A similar phenomenon of new product uptake in sanitation can be seen in the following examples. The sales growth of low cost dome slabs in Maputo, Mozambique under the National Sanitation Program (Fig 1); the spontaneous uptake of latrines in rural Benin well before any sanitation programme ever operated (Fig 2), and the steady acquisition of household toilets in Bangladesh since the 1980’s (Fig 3). Uptake curves like the ones in Figs 2 and 3 show how adoption expands over time as information spreads slowly from adopters to non-adopters (and through other channels if they exist) all of them by face to face contact in a rural context such as Benin. It is important to recognise that improved sanitation is a technological and cultural innovation in defecation practices in these communities that must be understood, appreciated, valued and adopted for the first time. Diffusion of innovations, or the study of how innovations spread, has much to teach us in sanitation (Rogers 1984; Gatignon and Robertson 1985).

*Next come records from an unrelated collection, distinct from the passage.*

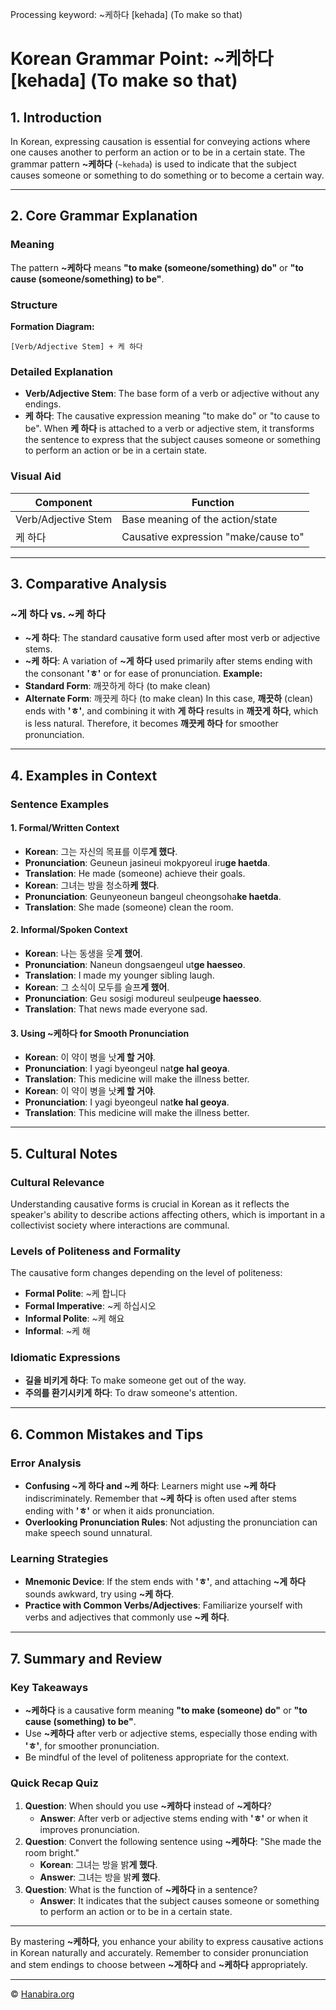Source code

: Processing keyword: ~케하다 [kehada] (To make so that)
# Korean Grammar Point: ~케하다 [kehada] (To make so that)

## 1. Introduction
In Korean, expressing causation is essential for conveying actions where one causes another to perform an action or to be in a certain state. The grammar pattern **~케하다** (`~kehada`) is used to indicate that the subject causes someone or something to do something or to become a certain way.

---
## 2. Core Grammar Explanation
### Meaning
The pattern **~케하다** means **"to make (someone/something) do"** or **"to cause (someone/something) to be"**.
### Structure
**Formation Diagram:**
```
[Verb/Adjective Stem] + 케 하다
```
### Detailed Explanation
- **Verb/Adjective Stem**: The base form of a verb or adjective without any endings.
- **케 하다**: The causative expression meaning "to make do" or "to cause to be".
When **케 하다** is attached to a verb or adjective stem, it transforms the sentence to express that the subject causes someone or something to perform an action or be in a certain state.
### Visual Aid
| **Component**          | **Function**                          |
|------------------------|---------------------------------------|
| Verb/Adjective Stem    | Base meaning of the action/state      |
| 케 하다                | Causative expression "make/cause to"   |
---
## 3. Comparative Analysis
### ~게 하다 vs. ~케 하다
- **~게 하다**: The standard causative form used after most verb or adjective stems.
- **~케 하다**: A variation of **~게 하다** used primarily after stems ending with the consonant **'ㅎ'** or for ease of pronunciation.
**Example:**
- **Standard Form**: 깨끗하게 하다 (to make clean)
- **Alternate Form**: 깨끗케 하다 (to make clean)
In this case, **깨끗하** (clean) ends with **'ㅎ'**, and combining it with **게 하다** results in **깨끗게 하다**, which is less natural. Therefore, it becomes **깨끗케 하다** for smoother pronunciation.
---
## 4. Examples in Context
### Sentence Examples
#### 1. Formal/Written Context
- **Korean**: 그는 자신의 목표를 이루**게 했다**.
- **Pronunciation**: Geuneun jasineui mokpyoreul iru**ge haetda**.
- **Translation**: He made (someone) achieve their goals.
- **Korean**: 그녀는 방을 청소하**케 했다**.
- **Pronunciation**: Geunyeoneun bangeul cheongsoha**ke haetda**.
- **Translation**: She made (someone) clean the room.
#### 2. Informal/Spoken Context
- **Korean**: 나는 동생을 웃**게 했어**.
- **Pronunciation**: Naneun dongsaengeul ut**ge haesseo**.
- **Translation**: I made my younger sibling laugh.
- **Korean**: 그 소식이 모두를 슬프**게 했어**.
- **Pronunciation**: Geu sosigi modureul seulpeu**ge haesseo**.
- **Translation**: That news made everyone sad.
#### 3. Using ~케하다 for Smooth Pronunciation
- **Korean**: 이 약이 병을 낫**게 할 거야**.
- **Pronunciation**: I yagi byeongeul nat**ge hal geoya**.
- **Translation**: This medicine will make the illness better.
- **Korean**: 이 약이 병을 낫**케 할 거야**.
- **Pronunciation**: I yagi byeongeul nat**ke hal geoya**.
- **Translation**: This medicine will make the illness better.
---
## 5. Cultural Notes
### Cultural Relevance
Understanding causative forms is crucial in Korean as it reflects the speaker's ability to describe actions affecting others, which is important in a collectivist society where interactions are communal.
### Levels of Politeness and Formality
The causative form changes depending on the level of politeness:
- **Formal Polite**: ~케 합니다
- **Formal Imperative**: ~케 하십시오
- **Informal Polite**: ~케 해요
- **Informal**: ~케 해
### Idiomatic Expressions
- **길을 비키게 하다**: To make someone get out of the way.
- **주의를 환기시키게 하다**: To draw someone's attention.
---
## 6. Common Mistakes and Tips
### Error Analysis
- **Confusing ~게 하다 and ~케 하다**: Learners might use **~케 하다** indiscriminately. Remember that **~케 하다** is often used after stems ending with **'ㅎ'** or when it aids pronunciation.
- **Overlooking Pronunciation Rules**: Not adjusting the pronunciation can make speech sound unnatural.
### Learning Strategies
- **Mnemonic Device**: If the stem ends with **'ㅎ'**, and attaching **~게 하다** sounds awkward, try using **~케 하다**.
- **Practice with Common Verbs/Adjectives**: Familiarize yourself with verbs and adjectives that commonly use **~케 하다**.
---
## 7. Summary and Review
### Key Takeaways
- **~케하다** is a causative form meaning **"to make (someone) do"** or **"to cause (something) to be"**.
- Use **~케하다** after verb or adjective stems, especially those ending with **'ㅎ'**, for smoother pronunciation.
- Be mindful of the level of politeness appropriate for the context.
### Quick Recap Quiz
1. **Question**: When should you use **~케하다** instead of **~게하다**?
   - **Answer**: After verb or adjective stems ending with **'ㅎ'** or when it improves pronunciation.
2. **Question**: Convert the following sentence using **~케하다**: "She made the room bright."
   - **Korean**: 그녀는 방을 밝**게 했다**.
   - **Answer**: 그녀는 방을 밝**케 했다**.
3. **Question**: What is the function of **~케하다** in a sentence?
   - **Answer**: It indicates that the subject causes someone or something to perform an action or to be in a certain state.
---
By mastering **~케하다**, you enhance your ability to express causative actions in Korean naturally and accurately. Remember to consider pronunciation and stem endings to choose between **~게하다** and **~케하다** appropriately.

---
© [Hanabira.org](https://hanabira.org)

Fig. 1. Sales of Latrine Slabs under the National Sanitation Program in Maputo, Mozambique (Table A-1, # 10)

Fig. 2. Latrine Uptake by Rural Households in Zou Department, Benin (Jenkins 2004).

 

 

As with any innovation, households will not adopt in a uniform manner. The categories of innovator, early adopter, late adopter and laggard are as relevant to latrine building in developing countries, as they are to the adoption of compact disc players or mobile phones in developed countries. The decision of a householder to build a latrine is what Rogers (1984) describes as an ‘optional innovative decision’ where the choice to adopt or reject an innovation is made by an individual household independent of the decisions of other members of the community. Peer-pressure and social norms no doubt play a part in this decision-making process, but the decision itself is a private one.

An in-depth study of demand for latrines in rural Benin looked at the diffusion of household latrines. This was achieved by mapping latrine adoption rates over space and time, to investigate how and why people decide to change from open defecation to installing a pit latrine at home, and why others do not (Jenkins 1999, 2004). Large differences in adoption existed across villages, and across households within them, with much greater demand clustered in villages located around urban centres and along roads. Latrines were clearly seen to be spreading outwards from urban centres and along road networks and a significant spatial contagious aspect to latrine adoption was observed in the regional data.